Every great recipe has an origin story to match, and the Negroni is no exception. The cocktail gets its name from Count Camillo Negroni, a noted Italian libertine who, in 1919, decided that his Americano (Campari, vermouth, and soda water) was a little lacking in "oomph." He kindly asked his bartender to replace the soda with gin, and a new breed of cocktail was born. If that's everything you knew about the Negroni, you'd know that it came to party.
However, there's more to this concoction than a healthy ABV. In the pantheon of cocktails, it stands out for its utter purity: Unlike the Old Fashioned or the Gin Martini, there's little-to-no debate over its contents and preparation. In fact, over the Negroni's nearly 100 years of existence, its recipe hasn't changed at all. But why?
The answer lies in the recipe itself. Consider: Most traditional cocktails (and indeed, most cocktails worth drinking) are built around a single base spirit—whiskey, gin, tequila, etc. From there, ingredients are added to enhance the liquor's flavor, and they do so in a variety of ways. Some cocktails, like the Martini or Manhattan, use vermouth to soften the liquor and bring out its more subtle flavors. Others, like the Old Fashioned or Sazerac, use cocktail bitters to add depth and complexity.
The Negroni, to its credit, manages to do both, combining the bitter, herbaceous flavor of Campari with the smoothness of vermouth. Add the final orange rind, and the result is a unique bouquet: citrus, herbal, and floral notes all suspended in perfect balance.

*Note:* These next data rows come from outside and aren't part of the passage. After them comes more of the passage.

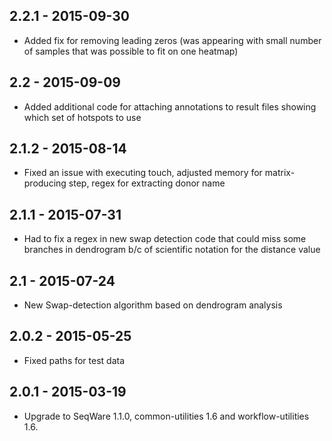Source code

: ## 2.2.1 - 2015-09-30
- Added fix for removing leading zeros (was appearing with small number of samples that was possible to fit on one heatmap)
## 2.2   - 2015-09-09
- Added additional code for attaching annotations to result files showing which set of hotspots to use
## 2.1.2 - 2015-08-14
- Fixed an issue with executing touch, adjusted memory for matrix-producing step, regex for extracting donor name
## 2.1.1 - 2015-07-31
- Had to fix a regex in new swap detection code that could miss some branches in dendrogram b/c of scientific notation for the distance value
## 2.1   - 2015-07-24
- New Swap-detection algorithm based on dendrogram analysis
## 2.0.2 - 2015-05-25
- Fixed paths for test data
## 2.0.1 - 2015-03-19
- Upgrade to SeqWare 1.1.0, common-utilities 1.6 and workflow-utilities 1.6.
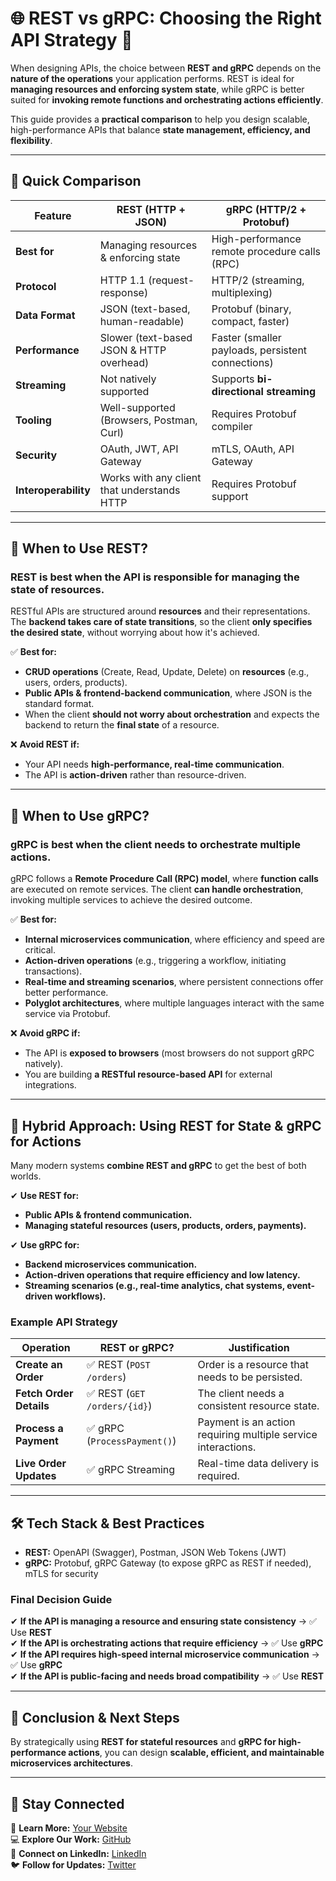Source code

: # 🌐 REST vs gRPC: Choosing the Right API Strategy 🚀

When designing APIs, the choice between **REST and gRPC** depends on the **nature of the operations** your application performs. REST is ideal for **managing resources and enforcing system state**, while gRPC is better suited for **invoking remote functions and orchestrating actions efficiently**.  

This guide provides a **practical comparison** to help you design scalable, high-performance APIs that balance **state management, efficiency, and flexibility**.  

---

## 🔹 **Quick Comparison**
| Feature           | REST (HTTP + JSON)                     | gRPC (HTTP/2 + Protobuf) |
|------------------|------------------------------------|----------------------|
| **Best for**      | Managing resources & enforcing state | High-performance remote procedure calls (RPC) |
| **Protocol**      | HTTP 1.1 (request-response)        | HTTP/2 (streaming, multiplexing) |
| **Data Format**   | JSON (text-based, human-readable) | Protobuf (binary, compact, faster) |
| **Performance**   | Slower (text-based JSON & HTTP overhead) | Faster (smaller payloads, persistent connections) |
| **Streaming**     | Not natively supported           | Supports **bi-directional streaming** |
| **Tooling**       | Well-supported (Browsers, Postman, Curl) | Requires Protobuf compiler |
| **Security**      | OAuth, JWT, API Gateway          | mTLS, OAuth, API Gateway |
| **Interoperability** | Works with any client that understands HTTP | Requires Protobuf support |

---

## **📌 When to Use REST?**
### **REST is best when the API is responsible for managing the state of resources.**
RESTful APIs are structured around **resources** and their representations. The **backend takes care of state transitions**, so the client **only specifies the desired state**, without worrying about how it's achieved.

✅ **Best for:**  
- **CRUD operations** (Create, Read, Update, Delete) on **resources** (e.g., users, orders, products).  
- **Public APIs & frontend-backend communication**, where JSON is the standard format.  
- When the client **should not worry about orchestration** and expects the backend to return the **final state** of a resource.  

❌ **Avoid REST if:**  
- Your API needs **high-performance, real-time communication**.  
- The API is **action-driven** rather than resource-driven.  

---

## **📌 When to Use gRPC?**
### **gRPC is best when the client needs to orchestrate multiple actions.**
gRPC follows a **Remote Procedure Call (RPC) model**, where **function calls** are executed on remote services. The client **can handle orchestration**, invoking multiple services to achieve the desired outcome.

✅ **Best for:**  
- **Internal microservices communication**, where efficiency and speed are critical.  
- **Action-driven operations** (e.g., triggering a workflow, initiating transactions).  
- **Real-time and streaming scenarios**, where persistent connections offer better performance.  
- **Polyglot architectures**, where multiple languages interact with the same service via Protobuf.  

❌ **Avoid gRPC if:**  
- The API is **exposed to browsers** (most browsers do not support gRPC natively).  
- You are building **a RESTful resource-based API** for external integrations.  

---

## **🔄 Hybrid Approach: Using REST for State & gRPC for Actions**
Many modern systems **combine REST and gRPC** to get the best of both worlds.

✔ **Use REST for:**  
   - **Public APIs & frontend communication.**  
   - **Managing stateful resources (users, products, orders, payments).**  

✔ **Use gRPC for:**  
   - **Backend microservices communication.**  
   - **Action-driven operations that require efficiency and low latency.**  
   - **Streaming scenarios (e.g., real-time analytics, chat systems, event-driven workflows).**  

### **Example API Strategy**
| Operation | REST or gRPC? | Justification |
|-----------|-------------|--------------|
| **Create an Order** | ✅ REST (`POST /orders`) | Order is a resource that needs to be persisted. |
| **Fetch Order Details** | ✅ REST (`GET /orders/{id}`) | The client needs a consistent resource state. |
| **Process a Payment** | ✅ gRPC (`ProcessPayment()`) | Payment is an action requiring multiple service interactions. |
| **Live Order Updates** | ✅ gRPC Streaming | Real-time data delivery is required. |

---

## **🛠 Tech Stack & Best Practices**
- **REST:** OpenAPI (Swagger), Postman, JSON Web Tokens (JWT)  
- **gRPC:** Protobuf, gRPC Gateway (to expose gRPC as REST if needed), mTLS for security  

### **Final Decision Guide**
✔ **If the API is managing a resource and ensuring state consistency** → ✅ Use **REST**  
✔ **If the API is orchestrating actions that require efficiency** → ✅ Use **gRPC**  
✔ **If the API requires high-speed internal microservice communication** → ✅ Use **gRPC**  
✔ **If the API is public-facing and needs broad compatibility** → ✅ Use **REST**  

---

## 🚀 **Conclusion & Next Steps**
By strategically using **REST for stateful resources** and **gRPC for high-performance actions**, you can design **scalable, efficient, and maintainable microservices architectures**.

---
## 🚀 Stay Connected
🔗 **Learn More:** [Your Website](https://cycolis-software.ro/home)  
💻 **Explore Our Work:** [GitHub](https://github.com/Cycolis-Software)  
💼 **Connect on LinkedIn:** [LinkedIn](https://www.linkedin.com/company/cycolis-software)  
🐦 **Follow for Updates:** [Twitter](https://x.com/CycolisSoftware)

So, interested in trying your hand at a classic? Here's how to do it right:
1 oz. good gin (we recommend North Shore Distillery)
1 oz. Campari
1 oz. sweet vermouth
1 slice orange rind
Stir all ingredients in a cocktail mixing glass, then serve in an Old Fashioned glass over ice. If you're thinking of using a shaker, consider this quote from the New York Times' Toby Cecchini:
"There are only two drinks I insist not be shaken, the manhattan and the Negroni. The bubbles and ice shards that give zest to some cocktails would mar the Negroni's sanguine limpidity. That first sip should be like drinking from a cool brook that happened to perambulate past a spice bazaar on its route."